Resilient im Sinne von widerstandsfähig ist das Modell der liberalen Demokratie dann, wenn es stärker als bislang in systemischen Kontexten denkt und neue Verbindungen zwischen den Systemen Wirtschaft, Gesellschaft und Bildung herstellt, etwa beim Aufbau von robusten Lieferketten, innovativer (Weiter-)Bildung und nachhaltigen Mobilitäts- und Gesundheitslösungen.

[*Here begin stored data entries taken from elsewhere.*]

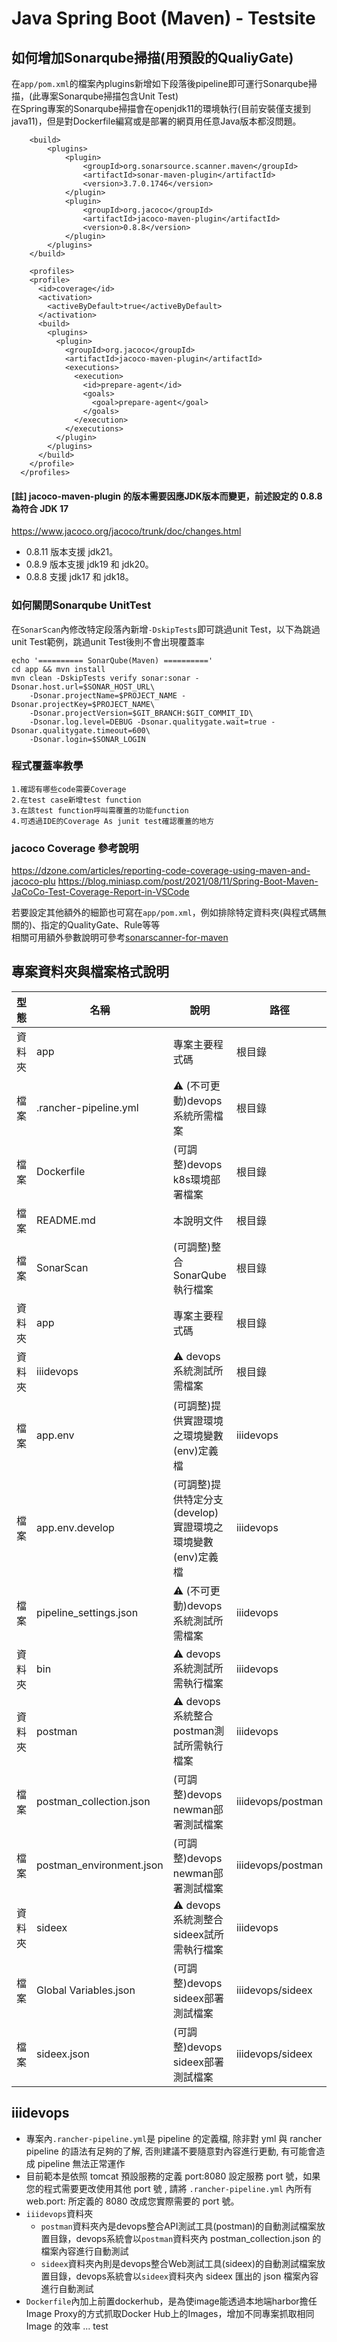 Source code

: # Java Spring Boot (Maven) - Testsite

## 如何增加Sonarqube掃描(用預設的QualiyGate)
在`app/pom.xml`的檔案內plugins新增如下段落後pipeline即可運行Sonarqube掃描，(此專案Sonarqube掃描包含Unit Test)  
在Spring專案的Sonarqube掃描會在openjdk11的環境執行(目前安裝僅支援到java11)，但是對Dockerfile編寫或是部署的網頁用任意Java版本都沒問題。
```
	<build>
		<plugins>
			<plugin>
          		<groupId>org.sonarsource.scanner.maven</groupId>
          		<artifactId>sonar-maven-plugin</artifactId>
          		<version>3.7.0.1746</version>
        	</plugin>
        	<plugin>
          		<groupId>org.jacoco</groupId>
          		<artifactId>jacoco-maven-plugin</artifactId>
          		<version>0.8.8</version>
        	</plugin>
		</plugins>
	</build>

	<profiles>
    <profile>
      <id>coverage</id>
      <activation>
        <activeByDefault>true</activeByDefault>
      </activation>
      <build>
        <plugins>
          <plugin>
            <groupId>org.jacoco</groupId>
            <artifactId>jacoco-maven-plugin</artifactId>
            <executions>
              <execution>
                <id>prepare-agent</id>
                <goals>
                  <goal>prepare-agent</goal>
                </goals>
              </execution>
            </executions>
          </plugin>
        </plugins>
      </build>
    </profile>
  </profiles>
```
#### [註] jacoco-maven-plugin 的版本需要因應JDK版本而變更，前述設定的 0.8.8 為符合 JDK 17
https://www.jacoco.org/jacoco/trunk/doc/changes.html
  * 0.8.11 版本支援 jdk21。
  * 0.8.9 版本支援 jdk19 和 jdk20。
  * 0.8.8 支援 jdk17 和 jdk18。
### 如何關閉Sonarqube UnitTest
在`SonarScan`內修改特定段落內新增`-DskipTests`即可跳過unit Test，以下為跳過unit Test範例，跳過unit Test後則不會出現覆蓋率
```
echo '========== SonarQube(Maven) =========='
cd app && mvn install
mvn clean -DskipTests verify sonar:sonar -Dsonar.host.url=$SONAR_HOST_URL\
    -Dsonar.projectName=$PROJECT_NAME -Dsonar.projectKey=$PROJECT_NAME\
    -Dsonar.projectVersion=$GIT_BRANCH:$GIT_COMMIT_ID\
	-Dsonar.log.level=DEBUG -Dsonar.qualitygate.wait=true -Dsonar.qualitygate.timeout=600\
	-Dsonar.login=$SONAR_LOGIN
```

### 程式覆蓋率教學
```
1.確認有哪些code需要Coverage
2.在test case新增test function
3.在該test function呼叫需覆蓋的功能function
4.可透過IDE的Coverage As junit test確認覆蓋的地方

```
### jacoco Coverage 參考說明
https://dzone.com/articles/reporting-code-coverage-using-maven-and-jacoco-plu
https://blog.miniasp.com/post/2021/08/11/Spring-Boot-Maven-JaCoCo-Test-Coverage-Report-in-VSCode

若要設定其他額外的細節也可寫在`app/pom.xml`，例如排除特定資料夾(與程式碼無關的)、指定的QualityGate、Rule等等  
相關可用額外參數說明可參考[sonarscanner-for-maven](https://docs.sonarqube.org/latest/analysis/scan/sonarscanner-for-maven/)

## 專案資料夾與檔案格式說明

| 型態 | 名稱 | 說明 | 路徑 |
| --- | --- | --- | --- |
| 資料夾 | app | 專案主要程式碼 | 根目錄 |
| 檔案 | .rancher-pipeline.yml | :warning: (不可更動)devops系統所需檔案 | 根目錄 |
| 檔案 | Dockerfile | (可調整)devops k8s環境部署檔案 | 根目錄 |
| 檔案 | README.md | 本說明文件 | 根目錄 |
| 檔案 | SonarScan | (可調整)整合SonarQube執行檔案 | 根目錄 |
| 資料夾 | app | 專案主要程式碼 | 根目錄 |
| 資料夾 | iiidevops | :warning: devops系統測試所需檔案 | 根目錄 |
| 檔案 | app.env | (可調整)提供實證環境之環境變數(env)定義檔 | iiidevops |
| 檔案 | app.env.develop | (可調整)提供特定分支(develop)實證環境之環境變數(env)定義檔 | iiidevops |
| 檔案 | pipeline_settings.json | :warning: (不可更動)devops系統測試所需檔案 | iiidevops |
| 資料夾 | bin | :warning: devops系統測試所需執行檔案 | iiidevops |
| 資料夾 | postman | :warning: devops系統整合postman測試所需執行檔案 | iiidevops |
| 檔案 | postman_collection.json | (可調整)devops newman部署測試檔案 | iiidevops/postman |
| 檔案 | postman_environment.json | (可調整)devops newman部署測試檔案 | iiidevops/postman |
| 資料夾 | sideex | :warning: devops系統測整合sideex試所需執行檔案 | iiidevops |
| 檔案 | Global Variables.json | (可調整)devops sideex部署測試檔案 | iiidevops/sideex |
| 檔案 | sideex.json | (可調整)devops sideex部署測試檔案 | iiidevops/sideex |

## iiidevops
* 專案內`.rancher-pipeline.yml`是 pipeline 的定義檔, 除非對 yml 與 rancher pipeline 的語法有足夠的了解, 否則建議不要隨意對內容進行更動, 有可能會造成 pipeline 無法正常運作
* 目前範本是依照 tomcat 預設服務的定義 port:8080 設定服務 port 號，如果您的程式需要更改使用其他 port 號 , 請將 `.rancher-pipeline.yml` 內所有 web.port: 所定義的 8080 改成您實際需要的 port 號。
* `iiidevops`資料夾
  * `postman`資料夾內是devops整合API測試工具(postman)的自動測試檔案放置目錄，devops系統會以`postman`資料夾內 postman_collection.json 的檔案內容進行自動測試
  * `sideex`資料夾內則是devops整合Web測試工具(sideex)的自動測試檔案放置目錄，devops系統會以`sideex`資料夾內 sideex 匯出的 json 檔案內容進行自動測試
* `Dockerfile`內加上前置dockerhub，是為使image能透過本地端harbor擔任Image Proxy的方式抓取Docker Hub上的Images，增加不同專案抓取相同 Image 的效率
...
test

Zukunftsintelligenz als Immunsystem
Zuversicht wird zur Verantwortung und Verpflichtung gleichermaßen: Die Corona-Krise kann die systemische Zukunftsintelligenz erhöhen und Innovationen beschleunigen: digitale Infrastrukturen, kollaborative Plattformen, Ökosysteme und demokratische Institutionen, die unser Leben und unsere Gesellschaft insgesamt robuster machen. Rückblickend werden wir schon bald feststellen, dass nicht nur der wissenschaftliche, sondern vor allem auch der soziale Fortschritt das doppelte Virus besiegt haben – das der Natur und das der Unfreiheit. Gerettet hat uns die humane, die soziale Intelligenz. Unsere Zukunftsintelligenz ist das beste Immunsystem.
Dr. Daniel Dettling ist Zukunftsforscher und leitet das Berliner Büro des Zukunftsinstituts. Jüngste Veröffentlichung: „Zukunftsintelligenz. Der Corona- Effekt auf unser Leben“, LangenMüller 2020.